La surprise n’est pas totale, venant d’un dirigeant qui assurait l’an dernier au Financial Times que le libéralisme politique était une idée « obsolète ». Mais la rapidité de la manœuvre a, elle, de quoi laisser coi. Elle confirme, en tout cas, le virage conservateur de la Russie, axé autour du triptyque : Dieu, famille et peuple russe. La foi en Dieu a d’ailleurs été ajoutée dans le préambule de la constitution – le texte était jusqu’alors laïque, ce qui a provoqué l’incompréhension de plusieurs universitaires russes. L’initiative a en revanche reçu le soutien immédiat des autorités musulmanes russes.

La nouvelle constitution se veut également une mise au point idéologique, sorte de consolidation de l’héritage idéologique des années Poutine. Elle prévoit ainsi la protection par l’Etat de la « vérité historique », et interdit le mariage homosexuel. « L’idée que le mariage est l’union d’un homme et d’une femme ne fait pas beaucoup débat dans la société russe. Mais je pense que c’est aussi un message à destination internationale, parce que ça ancre la Russie dans une tactique de soft power conservateur qui est un peu la marque de fabrique de Poutine depuis quelques années » analyse Jean-Robert Raviot, professeur de civilisation russe à Paris-Nanterre.

Une transition ratée ?

Alors mettait en garde il y a quelques mois seulement contre le risque pour les dirigeants s’accrochant au pouvoir de « détruire » leur pays, aujourd’hui, Vladimir Poutine assure que le pouvoir présidentiel « vertical » est « encore nécessaire » en Russie. Comment comprendre ce revirement aussi brusque qu’imprévu ? Le contexte international tendu – coronavirus, économie en berne, guerre des nerfs avec l’Arabie saoudite autour du prix du baril de pétrole… – aura sans doute joué sa part. Mais plus largement, il montre à quel point, en se présentant comme un homme providentiel, par nature irremplaçable, Poutine s’est en quelque sorte enfermé dans ses fonctions.

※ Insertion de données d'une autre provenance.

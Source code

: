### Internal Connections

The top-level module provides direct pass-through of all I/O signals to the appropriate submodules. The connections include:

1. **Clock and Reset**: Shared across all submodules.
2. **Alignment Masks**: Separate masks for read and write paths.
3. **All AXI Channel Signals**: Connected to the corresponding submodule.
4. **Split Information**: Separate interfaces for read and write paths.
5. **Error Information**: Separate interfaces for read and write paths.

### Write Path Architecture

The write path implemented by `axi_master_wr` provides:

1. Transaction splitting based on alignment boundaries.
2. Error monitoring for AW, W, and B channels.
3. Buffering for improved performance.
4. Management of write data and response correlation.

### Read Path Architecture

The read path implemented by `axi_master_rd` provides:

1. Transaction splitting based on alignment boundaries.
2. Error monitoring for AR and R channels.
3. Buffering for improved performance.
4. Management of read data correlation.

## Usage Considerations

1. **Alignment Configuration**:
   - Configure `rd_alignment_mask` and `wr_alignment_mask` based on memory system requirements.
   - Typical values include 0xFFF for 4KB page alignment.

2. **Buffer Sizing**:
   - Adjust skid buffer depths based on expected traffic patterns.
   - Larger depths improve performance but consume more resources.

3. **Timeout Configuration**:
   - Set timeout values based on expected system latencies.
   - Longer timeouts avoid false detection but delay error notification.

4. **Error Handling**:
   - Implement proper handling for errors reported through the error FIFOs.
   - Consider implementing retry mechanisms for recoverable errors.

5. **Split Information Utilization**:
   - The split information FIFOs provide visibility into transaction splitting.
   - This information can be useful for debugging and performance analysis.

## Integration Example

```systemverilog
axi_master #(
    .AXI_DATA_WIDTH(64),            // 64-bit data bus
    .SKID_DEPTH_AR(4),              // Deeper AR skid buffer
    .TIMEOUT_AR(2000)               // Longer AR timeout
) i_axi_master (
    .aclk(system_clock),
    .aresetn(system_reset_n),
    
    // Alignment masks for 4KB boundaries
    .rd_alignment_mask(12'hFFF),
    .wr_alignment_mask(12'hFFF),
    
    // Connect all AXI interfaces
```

Mis au pouvoir par une oligarchie qui l’avait sous-estimé, et qu’il a pu manipuler à son gré, Poutine a pris soin de faire le vide autour de lui – régner seul est un attribut essentiel pour entretenir un culte de l’homme fort. Il a aussi coupé toutes les têtes montantes qui auraient pu le concurrencer. Le dernier en date, la fidèle Medvedev, sacrifié pour faire passer une réforme des retraites hautement impopulaire. Aussi, à l’heure de passer le témoin, il n’y avait personne de son écurie qui soit à la hauteur de la tâche. Pas question, en outre, d’adouber un outsider sur lequel il n’aurait pas de contrôle.

Alors, Vladimir Poutine semble donc avoir organisé son retour faute d’alternative acceptable – pour lui. Mais à trop faire de vieux os, Poutine ne risque-t-il pas de finir aussi impopulaire qu’un Brejnev en fin de règne ? S’il va jusqu’au bout de ce nouveau cycle, il aura passé 37 années au pouvoir (7 de plus que Staline, tout de même !). Un pari risqué pour quelqu’un qui veut à tout prix pérenniser son héritage, alors qu’un sondage du centre Levada affirmait, fin janvier, que seuls 27 % des Russes seulement étaient favorables à ce qu’il brigue un nouveau mandat. La Russie pourra-t-elle un jour se passer de Vladimir Poutine ? Si c’est le cas, il en sera le seul responsable.